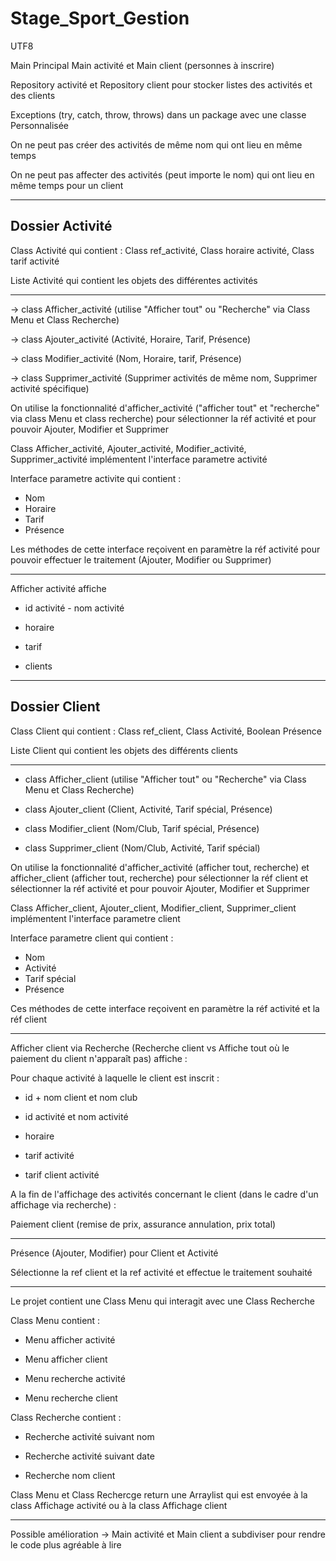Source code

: # Stage_Sport_Gestion
UTF8

Main Principal
Main activité et Main client (personnes à inscrire)

Repository activité et Repository client pour stocker listes des activités et des clients

Exceptions (try, catch, throw, throws) dans un package avec une classe Personnalisée

On ne peut pas créer des activités de même nom qui ont lieu en même temps

On ne peut pas affecter des activités (peut importe le nom) qui ont lieu en même temps pour un client

----------------------------------------------------------------------------------------

Dossier Activité
----------------

Class Activité qui contient : Class ref_activité, Class horaire activité, Class tarif activité

Liste Activité qui contient les objets des différentes activités 

------------

-> class Afficher_activité (utilise "Afficher tout" ou "Recherche" via Class Menu et Class Recherche)

-> class Ajouter_activité (Activité, Horaire, Tarif, Présence)

-> class Modifier_activité (Nom, Horaire, tarif, Présence)

-> class Supprimer_activité (Supprimer activités de même nom, Supprimer activité spécifique)

On utilise la fonctionnalité d'afficher_activité ("afficher tout" et "recherche" via class Menu et class recherche) pour sélectionner la réf activité et pour pouvoir Ajouter, Modifier et Supprimer

Class Afficher_activité, Ajouter_activité, Modifier_activité, Supprimer_activité implémentent l'interface parametre activité

Interface parametre activite qui contient :
- Nom
- Horaire
- Tarif
- Présence

Les méthodes de cette interface reçoivent en paramètre la réf activité pour pouvoir effectuer le traitement (Ajouter, Modifier ou Supprimer)

-----------

Afficher activité affiche

- id activité - nom activité

- horaire

- tarif

- clients

-----------------------------------------------------------------------------

Dossier Client
--------------


Class Client qui contient : Class ref_client, Class Activité, Boolean Présence

Liste Client qui contient les objets des différents clients

------------

- class Afficher_client (utilise "Afficher tout" ou "Recherche" via Class Menu et Class Recherche)

- class Ajouter_client (Client, Activité, Tarif spécial, Présence)

- class Modifier_client (Nom/Club, Tarif spécial, Présence)

- class Supprimer_client (Nom/Club, Activité, Tarif spécial)

On utilise la fonctionnalité d'afficher_activité (afficher tout, recherche) et afficher_client (afficher tout, recherche) 
pour sélectionner la réf client et sélectionner la réf activité et pour pouvoir Ajouter, Modifier et Supprimer

Class Afficher_client, Ajouter_client, Modifier_client, Supprimer_client implémentent l'interface parametre client

Interface parametre client qui contient :
- Nom
- Activité
- Tarif spécial
- Présence

Ces méthodes de cette interface reçoivent en paramètre la réf activité et la réf client

------------------

Afficher client via Recherche (Recherche client vs Affiche tout où le paiement du client n'apparaît pas) affiche : 

Pour chaque activité à laquelle le client est inscrit :

- id + nom client et nom club

- id activité et nom activité

- horaire

- tarif activité

- tarif client activité

A la fin de l'affichage des activités concernant le client (dans le cadre d'un affichage via recherche) :

Paiement client (remise de prix, assurance annulation, prix total)

---------------------------------------------------------

Présence (Ajouter, Modifier) pour Client et Activité 

Sélectionne la ref client et la ref activité et effectue le traitement souhaité

--------------------------------------------------------------

Le projet contient une Class Menu qui interagit avec une Class Recherche

Class Menu contient :

- Menu afficher activité

- Menu afficher client

- Menu recherche activité

- Menu recherche client

Class Recherche contient : 

- Recherche activité suivant nom

- Recherche activité suivant date

- Recherche nom client

Class Menu et Class Rechercge return une Arraylist qui est envoyée à la class Affichage activité ou à la class Affichage client

-----------------------------------------------------

Possible amélioration ->  Main activité et Main client a subdiviser pour rendre le code plus agréable à lire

- - - -

**Task to complete**
Work out how many lines above have the string "cette" in them, and give only the number.

**The completed task**
2